[fpc-devel] String and UnicodeString and UTF8String

Mon Jan 10 18:26:55 CET 2011

On 10 Jan 2011, at 16:27, Marco van de Voort wrote:

> In our previous episode, Jonas Maebe said:
> 
>> Why should a tstringlist force ansistring(0)?
> 
> I mean that if you locally (for your units) set string=utf8string,
> TStringList still would be ansistring(0) or whatever the default becomes. 

I meant: why not use ansistring($ffff) instead? You could even add a property to tstringlist that causes it to force the encoding of added strings to a particular code page whenever a string is added.

>> Or does Delphi force it  to be that way?
> 
> In D2009+ it is unicodestring, period. Everything is unicodestring (UTF16),
> ansistring (+ variants) are for legacy only, and people try to forget
> shortstring as quickly as possible.

Then a unicodestring version is certainly required, and an ansistring($ffff) version would have to be called differently.

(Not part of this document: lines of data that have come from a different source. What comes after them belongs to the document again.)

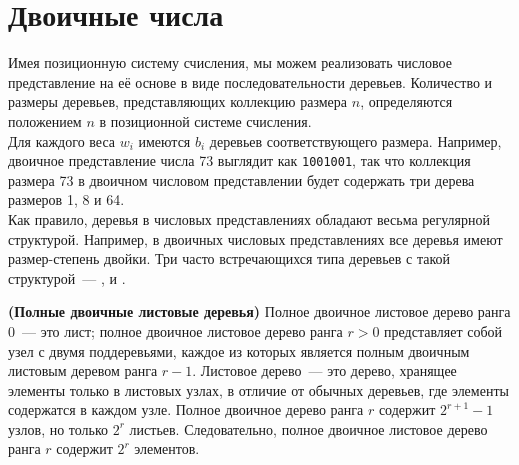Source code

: \begin{frame}[fragile]{}
\inputminted{haskell}{code/DenseNumbers.hs}
\end{frame}

\begin{frame}[fragile]{}
\inputminted{haskell}{code/SparseByWeight.hs}
\end{frame}


\section{Двоичные числа}
\label{sc:9.2}

\begin{frame}[fragile]{}


Имея позиционную систему счисления, мы можем реализовать числовое
представление на её основе в виде последовательности
деревьев. Количество и размеры деревьев, представляющих коллекцию
размера $n$, определяются положением $n$ в позиционной системе
счисления. \\

Для каждого веса $w_i$ имеются $b_i$ деревьев
соответствующего размера. Например, двоичное представление числа 73
выглядит как \texttt{1001001}, так что коллекция размера 73 в двоичном
числовом представлении будет содержать три дерева размеров 1, 8 и 64.\\

Как правило, деревья в числовых представлениях обладают весьма
регулярной структурой. Например, в двоичных числовых представлениях
все деревья имеют размер-степень двойки. Три часто встречающихся типа
деревьев с такой структурой~---  \cite{KaldewaijDielissen1996},  \cite{Vuillemin1978} и
 \cite{SackStrothotte1990}.

\end{frame}

\begin{frame}[fragile]{}

\begin{definition}
  \textbf{(Полные двоичные листовые деревья)} Полное двоичное листовое
  дерево ранга 0~--- это лист; полное двоичное листовое дерево ранга
  $r > 0$ представляет собой узел с двумя поддеревьями, каждое из
  которых является полным двоичным листовым деревом ранга $r -
  1$. Листовое дерево~--- это дерево, хранящее элементы только в
  листовых узлах, в отличие от обычных деревьев, где элементы
  содержатся в каждом узле. Полное двоичное дерево ранга $r$ содержит
  $2^{r+1} - 1$ узлов, но только $2^r$ листьев. Следовательно, полное
  двоичное листовое дерево ранга $r$ содержит $2^r$ элементов.
\end{definition}
\end{frame}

> I think in the planned Embarcadero cross-compile products, string will also
> be utf-16 on OS X and Linux.  If only because it is (1) easier, and windows
> remains dominant by far (including UTF16 assuming codebases) (2) they plan
> to target QT. 

I think it's a good decision to keep it the same everywhere, since string=unicodestring is not an opaque type in any way. As a result, choosing a different string type on other platforms would probably break lots of code again. And regardless of which toolkit you target on Mac OS X, conversions will probably happen anyway. The encoding used by Carbon and Cocoa is not specified anywhere afaik, and the CFString/NSString they are based on can use any encoding internally (I guess that's probably also UTF-16 for ease of processing).

> For me, having a mandatory UTF16 Unix is not an option, and a mandatory UTF8
> Windows neither.  (D2009+ incompatible)

I don't think UTF-16 everywhere would be a big problem.

>> Conversion may indeed be required for output (input would only pass on  
>> the encoding of the input if based on ansistring($ffff))
> 
> ansistring(0), system encoding would be more logical than $ffff. $ffff is
> used more internally in string conversion routines and for strings that are
> not strings.

The fact that the formal return type is $ffff does not mean, afaik, that you also have to return something whose internal encoding is set to "$ffff". It can still be an ansistring(0), ansistring(OEMSTRING) or whatever. It simply means that the encoding won't be forced to anything in particular when you assign a value to the function result. If you then assign this function result to another variable (which may have a forced encoding), then a conversion will happen if the forced encoding is different from the actual one. If you assign it to another ansistring($ffff), no encoding change will happen in any case, and the destination string will "inherit" the source's encoding.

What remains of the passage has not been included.